EXERCISE PROMPT » Find the word "temperature" below. Copy each line that has it.

DATA FOR PROCESSING »
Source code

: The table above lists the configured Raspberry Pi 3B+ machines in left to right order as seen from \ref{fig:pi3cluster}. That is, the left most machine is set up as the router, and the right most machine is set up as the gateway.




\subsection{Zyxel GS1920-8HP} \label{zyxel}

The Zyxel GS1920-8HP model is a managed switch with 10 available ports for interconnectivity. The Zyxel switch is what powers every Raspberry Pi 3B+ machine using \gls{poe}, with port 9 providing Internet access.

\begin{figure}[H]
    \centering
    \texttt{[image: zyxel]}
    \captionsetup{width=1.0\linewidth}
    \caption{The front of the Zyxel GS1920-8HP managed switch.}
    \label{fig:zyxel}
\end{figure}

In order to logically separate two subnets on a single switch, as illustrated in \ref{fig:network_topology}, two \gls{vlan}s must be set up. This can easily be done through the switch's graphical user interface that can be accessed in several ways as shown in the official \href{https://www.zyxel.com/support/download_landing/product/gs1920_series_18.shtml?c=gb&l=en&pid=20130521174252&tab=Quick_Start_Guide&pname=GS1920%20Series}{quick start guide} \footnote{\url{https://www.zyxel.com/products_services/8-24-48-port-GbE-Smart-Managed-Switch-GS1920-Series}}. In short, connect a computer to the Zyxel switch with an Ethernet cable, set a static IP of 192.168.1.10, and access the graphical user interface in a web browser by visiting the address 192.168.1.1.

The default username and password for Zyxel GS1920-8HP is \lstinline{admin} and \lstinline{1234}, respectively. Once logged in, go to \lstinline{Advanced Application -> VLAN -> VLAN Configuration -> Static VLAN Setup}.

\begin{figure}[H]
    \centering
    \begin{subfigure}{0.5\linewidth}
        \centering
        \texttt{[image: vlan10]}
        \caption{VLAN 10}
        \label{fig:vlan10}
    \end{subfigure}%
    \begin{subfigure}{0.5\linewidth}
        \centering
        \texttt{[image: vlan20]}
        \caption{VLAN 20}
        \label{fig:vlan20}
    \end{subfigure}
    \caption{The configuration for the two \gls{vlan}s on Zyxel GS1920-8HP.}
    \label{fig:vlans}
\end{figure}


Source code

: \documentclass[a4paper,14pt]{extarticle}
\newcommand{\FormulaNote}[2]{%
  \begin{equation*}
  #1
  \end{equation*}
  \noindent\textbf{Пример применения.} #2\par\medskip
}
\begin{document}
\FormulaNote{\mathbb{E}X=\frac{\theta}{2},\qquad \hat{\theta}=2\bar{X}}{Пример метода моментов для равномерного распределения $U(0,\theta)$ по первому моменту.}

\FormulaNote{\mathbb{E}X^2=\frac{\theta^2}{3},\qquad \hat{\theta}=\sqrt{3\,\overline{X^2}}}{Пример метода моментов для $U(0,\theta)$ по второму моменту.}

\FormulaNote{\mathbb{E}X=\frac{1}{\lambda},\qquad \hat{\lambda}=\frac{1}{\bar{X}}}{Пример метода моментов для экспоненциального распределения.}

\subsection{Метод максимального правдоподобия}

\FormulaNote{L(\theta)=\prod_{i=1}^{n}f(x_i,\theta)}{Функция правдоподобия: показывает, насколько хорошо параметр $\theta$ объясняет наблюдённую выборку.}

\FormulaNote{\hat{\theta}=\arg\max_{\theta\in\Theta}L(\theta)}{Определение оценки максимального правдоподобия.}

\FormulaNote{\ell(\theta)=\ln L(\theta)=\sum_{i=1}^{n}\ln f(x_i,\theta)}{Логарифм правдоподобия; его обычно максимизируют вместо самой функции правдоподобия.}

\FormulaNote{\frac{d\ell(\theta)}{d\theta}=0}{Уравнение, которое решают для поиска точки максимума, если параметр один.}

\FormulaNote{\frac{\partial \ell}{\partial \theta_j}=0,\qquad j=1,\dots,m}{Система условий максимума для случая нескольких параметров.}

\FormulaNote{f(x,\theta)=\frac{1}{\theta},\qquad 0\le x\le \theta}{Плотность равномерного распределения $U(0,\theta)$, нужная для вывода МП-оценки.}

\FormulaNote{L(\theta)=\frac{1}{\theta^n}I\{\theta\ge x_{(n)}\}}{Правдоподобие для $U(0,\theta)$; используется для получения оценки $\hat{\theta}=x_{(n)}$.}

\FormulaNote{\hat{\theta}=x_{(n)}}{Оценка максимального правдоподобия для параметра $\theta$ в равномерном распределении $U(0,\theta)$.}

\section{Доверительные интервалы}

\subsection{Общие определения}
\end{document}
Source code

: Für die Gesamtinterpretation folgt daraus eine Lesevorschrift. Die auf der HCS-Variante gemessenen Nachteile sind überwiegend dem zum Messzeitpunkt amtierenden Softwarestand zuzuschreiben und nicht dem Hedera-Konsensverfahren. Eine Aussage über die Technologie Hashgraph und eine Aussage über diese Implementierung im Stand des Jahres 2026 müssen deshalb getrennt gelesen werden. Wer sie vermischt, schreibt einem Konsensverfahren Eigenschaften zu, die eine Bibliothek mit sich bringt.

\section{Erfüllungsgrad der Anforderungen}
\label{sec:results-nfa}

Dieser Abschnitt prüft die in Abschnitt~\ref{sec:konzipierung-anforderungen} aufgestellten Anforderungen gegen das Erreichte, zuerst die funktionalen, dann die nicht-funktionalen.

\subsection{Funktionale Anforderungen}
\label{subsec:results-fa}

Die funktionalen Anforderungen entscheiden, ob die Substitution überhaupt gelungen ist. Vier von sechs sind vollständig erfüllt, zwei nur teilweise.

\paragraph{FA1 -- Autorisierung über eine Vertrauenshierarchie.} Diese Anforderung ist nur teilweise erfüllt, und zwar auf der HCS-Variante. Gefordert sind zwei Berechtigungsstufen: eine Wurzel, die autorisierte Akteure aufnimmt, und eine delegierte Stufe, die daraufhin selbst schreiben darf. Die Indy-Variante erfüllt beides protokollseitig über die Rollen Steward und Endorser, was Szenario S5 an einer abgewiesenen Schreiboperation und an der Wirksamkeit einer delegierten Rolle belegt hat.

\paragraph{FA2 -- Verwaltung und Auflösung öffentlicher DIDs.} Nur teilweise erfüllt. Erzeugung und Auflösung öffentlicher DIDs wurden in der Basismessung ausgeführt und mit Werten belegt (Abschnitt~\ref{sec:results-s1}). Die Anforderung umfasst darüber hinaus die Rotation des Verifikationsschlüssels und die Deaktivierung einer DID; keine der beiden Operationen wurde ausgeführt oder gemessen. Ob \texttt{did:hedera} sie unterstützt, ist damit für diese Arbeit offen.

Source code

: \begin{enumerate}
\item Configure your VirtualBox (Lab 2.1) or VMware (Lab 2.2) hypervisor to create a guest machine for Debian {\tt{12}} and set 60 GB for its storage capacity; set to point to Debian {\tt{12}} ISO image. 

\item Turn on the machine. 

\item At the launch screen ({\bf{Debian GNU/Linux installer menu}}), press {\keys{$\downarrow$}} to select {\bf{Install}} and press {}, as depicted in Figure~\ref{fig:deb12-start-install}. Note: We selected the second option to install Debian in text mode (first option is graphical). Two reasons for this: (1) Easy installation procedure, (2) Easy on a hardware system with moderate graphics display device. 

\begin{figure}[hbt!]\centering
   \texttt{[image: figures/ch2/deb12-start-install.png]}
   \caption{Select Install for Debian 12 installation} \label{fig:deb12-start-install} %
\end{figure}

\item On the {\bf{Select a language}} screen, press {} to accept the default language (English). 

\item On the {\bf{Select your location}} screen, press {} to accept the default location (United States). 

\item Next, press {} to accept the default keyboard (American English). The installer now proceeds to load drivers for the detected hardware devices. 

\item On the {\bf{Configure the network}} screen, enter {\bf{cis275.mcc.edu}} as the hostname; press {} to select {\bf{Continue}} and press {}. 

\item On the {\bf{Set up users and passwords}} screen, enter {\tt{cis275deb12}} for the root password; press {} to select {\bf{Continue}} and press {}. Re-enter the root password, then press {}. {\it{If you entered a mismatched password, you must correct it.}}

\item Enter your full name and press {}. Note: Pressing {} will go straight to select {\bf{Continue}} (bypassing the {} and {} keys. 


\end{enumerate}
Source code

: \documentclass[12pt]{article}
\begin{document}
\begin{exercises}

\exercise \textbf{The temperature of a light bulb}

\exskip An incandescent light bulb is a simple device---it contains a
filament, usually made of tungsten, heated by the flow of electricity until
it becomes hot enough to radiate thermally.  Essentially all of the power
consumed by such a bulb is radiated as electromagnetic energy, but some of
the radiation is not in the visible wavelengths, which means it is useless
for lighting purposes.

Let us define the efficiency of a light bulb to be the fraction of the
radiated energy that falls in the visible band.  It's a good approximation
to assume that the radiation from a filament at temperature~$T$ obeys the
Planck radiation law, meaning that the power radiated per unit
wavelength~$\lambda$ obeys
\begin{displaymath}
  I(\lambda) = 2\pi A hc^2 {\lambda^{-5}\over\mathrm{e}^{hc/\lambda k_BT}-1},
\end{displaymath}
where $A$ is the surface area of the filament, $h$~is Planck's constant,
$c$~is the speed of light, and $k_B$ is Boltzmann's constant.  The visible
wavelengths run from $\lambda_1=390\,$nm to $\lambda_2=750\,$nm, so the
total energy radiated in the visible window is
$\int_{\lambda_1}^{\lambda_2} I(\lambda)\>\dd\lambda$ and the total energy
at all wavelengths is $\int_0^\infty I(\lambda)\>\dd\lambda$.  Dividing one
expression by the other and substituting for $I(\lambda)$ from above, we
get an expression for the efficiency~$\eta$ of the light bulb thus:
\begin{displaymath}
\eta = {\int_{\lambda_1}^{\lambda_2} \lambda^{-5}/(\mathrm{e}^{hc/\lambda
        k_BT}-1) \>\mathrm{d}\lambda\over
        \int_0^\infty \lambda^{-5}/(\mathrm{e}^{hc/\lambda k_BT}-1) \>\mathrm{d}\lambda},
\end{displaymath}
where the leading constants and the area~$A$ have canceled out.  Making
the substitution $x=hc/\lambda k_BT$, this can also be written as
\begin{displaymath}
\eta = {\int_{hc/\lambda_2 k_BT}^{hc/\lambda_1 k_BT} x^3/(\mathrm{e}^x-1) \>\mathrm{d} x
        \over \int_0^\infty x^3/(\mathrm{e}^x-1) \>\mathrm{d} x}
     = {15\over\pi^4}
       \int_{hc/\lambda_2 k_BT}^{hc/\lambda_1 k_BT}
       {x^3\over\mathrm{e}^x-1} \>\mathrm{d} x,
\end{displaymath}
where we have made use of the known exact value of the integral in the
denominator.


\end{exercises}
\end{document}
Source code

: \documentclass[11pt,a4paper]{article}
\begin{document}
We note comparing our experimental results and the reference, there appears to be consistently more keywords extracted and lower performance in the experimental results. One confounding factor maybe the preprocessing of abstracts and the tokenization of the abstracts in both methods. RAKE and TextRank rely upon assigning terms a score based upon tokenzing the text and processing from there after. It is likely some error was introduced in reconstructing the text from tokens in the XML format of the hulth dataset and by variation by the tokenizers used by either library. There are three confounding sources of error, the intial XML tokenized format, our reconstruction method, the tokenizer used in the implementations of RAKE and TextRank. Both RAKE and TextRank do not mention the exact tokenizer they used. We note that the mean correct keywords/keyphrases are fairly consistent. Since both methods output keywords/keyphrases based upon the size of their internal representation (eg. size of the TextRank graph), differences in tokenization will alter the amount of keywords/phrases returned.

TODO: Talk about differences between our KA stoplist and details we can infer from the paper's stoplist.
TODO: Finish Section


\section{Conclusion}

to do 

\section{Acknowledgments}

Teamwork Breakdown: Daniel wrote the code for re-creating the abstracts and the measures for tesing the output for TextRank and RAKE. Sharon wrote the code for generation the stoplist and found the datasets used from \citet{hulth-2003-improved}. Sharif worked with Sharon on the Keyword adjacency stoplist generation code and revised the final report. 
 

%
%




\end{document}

THE ANSWER »
\exercise \textbf{The temperature of a light bulb}
to assume that the radiation from a filament at temperature~$T$ obeys the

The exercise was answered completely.